Bob also cautions consumers to be on the lookout for hefty “handset updgrade” fees and to avoid “premium text messaging.” The fees associated with getting a new phone or subscribing to joke-of-the-day or special ring-tone services can be astronomical. Complain constructively about such fees or cancel such services if you’re shocked to see their impact on your bill.

4. Pause before deciding to switch – or not switch – area codes. If you’ve moved to a new part of the country, you may have kept your old cell-phone number with its old area code for the sake of convenience. But guess what? Those taxes on your cell-phone bill are based on your area code regardless of where you live – and the differences in taxes can be somewhat staggering. To avoid any surprises, visit sites such as this one to see what the taxes are like where you used to live and where you’ve relocated.

5. With mortgages, the interest rate isn’t all that matters. It’s also very important to compare the fees associated with different mortgages. Such differences in fees can cost you hundreds if not thousands of dollars. To spotlight just one example: Many people are so overwhelmed when buying a home that they fail to notice the hefty premium they pay for title insurance as part of their closing costs.
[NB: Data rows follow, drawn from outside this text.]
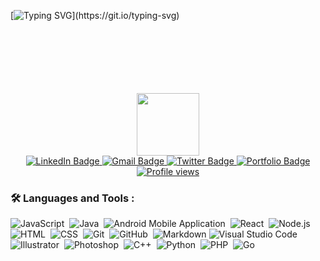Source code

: [![Typing SVG](https://readme-typing-svg.herokuapp.com?color=%2336BCF7&center=true&vCenter=true&width=600&lines=Hi+there+👋,+I+am+Atique+Ahmad;+Welcome+to+My+Profile!;Computer+Engineer;Programming+experience;Graphic+Designer;Always+learning+new+things+;Android+Developer;Web+Developer+community+member;Software+Developer;)](https://git.io/typing-svg)

<br />
<br />
<br />


<br />
<br />
<br />

<div id="header" align="center">
   <a href="https://atique22.github.io/AtiquePortfolio.github.io/">
     <img src="https://media.giphy.com/media/M9gbBd9nbDrOTu1Mqx/giphy.gif" width="100"/>
  </a>
  <div id="badges">
      <a href="https://www.linkedin.com/in/atiqueahmad/">
        <img src="https://img.shields.io/badge/LinkedIn-blue?style=for-the-badge&logo=linkedin&logoColor=white" alt="LinkedIn Badge"/>
      </a>
      <a href="mailto:engr.atique.ahmad@gmail.com">
        <img src="https://img.shields.io/badge/Gmail-red?style=for-the-badge&logo=gmail&logoColor=white" alt="Gmail Badge"/>
      </a>
      <a href="https://twitter.com/atiqueahmadch">
        <img src="https://img.shields.io/badge/Twitter-blue?style=for-the-badge&logo=twitter&logoColor=white" alt="Twitter Badge"/>
      </a>
     <a href="https://atique22.github.io/portfolio-atq/">
        <img src="https://img.shields.io/badge/Portfolio-orange?style=for-the-badge&logo=Portfolio&logoColor=white" alt="Portfolio Badge"/>
      </a>
    <!-- PROFILE VIEW COUNT -->
      <a href="https://atique22.github.io/portfolio-atq/">
          <img src="https://komarev.com/ghpvc/?username=atique22&style=for-the-badge"  alt="Profile views">
      </a>
   </div>
</div>



### :hammer_and_wrench: Languages and Tools :

![JavaScript](https://img.shields.io/badge/-JavaScript-05122A?style=flat&logo=javascript)&nbsp;
![Java](https://img.shields.io/badge/-Java-05122A?style=flat&logo=java)&nbsp;
![Android Mobile Application](https://img.shields.io/badge/-Android-05122A?style=flat&logo=android)&nbsp;
![React](https://img.shields.io/badge/-React-05122A?style=flat&logo=react)&nbsp;
![Node.js](https://img.shields.io/badge/-Node.js-05122A?style=flat&logo=node.js)&nbsp;
![HTML](https://img.shields.io/badge/-HTML-05122A?style=flat&logo=HTML5)&nbsp;
![CSS](https://img.shields.io/badge/-CSS-05122A?style=flat&logo=CSS3&logoColor=1572B6)&nbsp;
![Git](https://img.shields.io/badge/-Git-05122A?style=flat&logo=git)&nbsp;
![GitHub](https://img.shields.io/badge/-GitHub-05122A?style=flat&logo=github)&nbsp;
![Markdown](https://img.shields.io/badge/-Markdown-05122A?style=flat&logo=markdown)
![Visual Studio Code](https://img.shields.io/badge/-Visual%20Studio%20Code-05122A?style=flat&logo=visual-studio-code&logoColor=007ACC)&nbsp;
![Illustrator](https://img.shields.io/badge/-Illustrator-05122A?style=flat&logo=adobe-illustrator)&nbsp;
![Photoshop](https://img.shields.io/badge/-Photoshop-05122A?style=flat&logo=adobe-photoshop)&nbsp;
![C++](https://img.shields.io/badge/C%2B%2B-00599C?style=flat&logo=c%2B%2B&logoColor=white)&nbsp;
![Python](https://img.shields.io/badge/Python-3776AB?style=flat&logo=python&logoColor=white)&nbsp;
![PHP](https://img.shields.io/badge/PHP-777BB4?style=flat&logo=php&logoColor=white)&nbsp;
![Go](https://img.shields.io/badge/Go-00ADD8?style=flat&logo=go&logoColor=white)&nbsp;



<!--
**Atique22/Atique22** is a ✨ _special_ ✨ repository because its `README.md` (this file) appears on your GitHub profile.
<img src="https://komarev.com/ghpvc/?username=Atique22e&style=flat-square&color=blue" alt=""/>


### <i class="fa fa-gear fa-spin fa-2x" style="color: firebrick"></i> A passionate developer
Here are some ideas to get you started:

- 🔭 I’m currently working on ...
- 🌱 I’m currently learning ...
- 👯 I’m looking to collaborate on ...
- 🤔 I’m looking for help with ...
- 💬 Ask me about ...
- 📫 How to reach me: ...
- 😄 Pronouns: ...
- ⚡ Fun fact: ...
-->

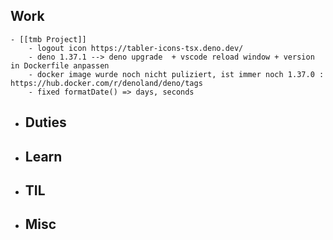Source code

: ## Work
	- [[tmb Project]]
		- logout icon https://tabler-icons-tsx.deno.dev/
		- deno 1.37.1 --> deno upgrade  + vscode reload window + version in Dockerfile anpassen
		- docker image wurde noch nicht puliziert, ist immer noch 1.37.0 : https://hub.docker.com/r/denoland/deno/tags
		- fixed formatDate() => days, seconds
- ## Duties
- ## Learn
- ## TIL
- ## Misc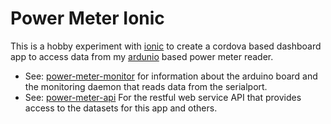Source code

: # Power Meter Ionic

This is a hobby experiment with [ionic](ionicframework.com) to create a cordova based dashboard 
app to access data from my [ardunio](www.arduino.cc) based power meter reader.

* See: [power-meter-monitor](https://github.com/tfmalt/power-meter-monitor) for
information about the arduino board and the monitoring daemon that reads data
from the serialport.
* See: [power-meter-api](https://github.com/tfmalt/power-meter-api) For the
restful web service API that provides access to the datasets for this app and
others.

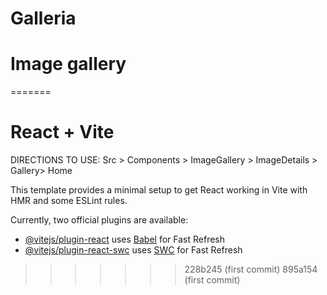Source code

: 
# Galleria
Image gallery
=======

=======
# React + Vite

DIRECTIONS TO USE:
Src > Components > ImageGallery > ImageDetails > Gallery> Home

This template provides a minimal setup to get React working in Vite with HMR and some ESLint rules.

Currently, two official plugins are available:

- [@vitejs/plugin-react](https://github.com/vitejs/vite-plugin-react/blob/main/packages/plugin-react/README.md) uses [Babel](https://babeljs.io/) for Fast Refresh
- [@vitejs/plugin-react-swc](https://github.com/vitejs/vite-plugin-react-swc) uses [SWC](https://swc.rs/) for Fast Refresh
>>>>>>> 228b245 (first commit)
>>>>>>> 895a154 (first commit)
Most buyers don’t ask any questions and simply go with the title company recommended by their real estate agents or banks. But it pays to shop around and ask for fee breakdowns from different title companies. You typically can haggle over a variety of discretionary fees – such as search fees, document-preparation fees, escrow fees, closing fees and courier fees – that can add hundreds of dollars to your closing costs. What’s more, it also pays to get Good Faith Estimates for mortgages from at least three lenders. Those estimates should be based on the same rate and terms – say, 30-year fixed – so that even more differences in fees and closing costs will become obvious.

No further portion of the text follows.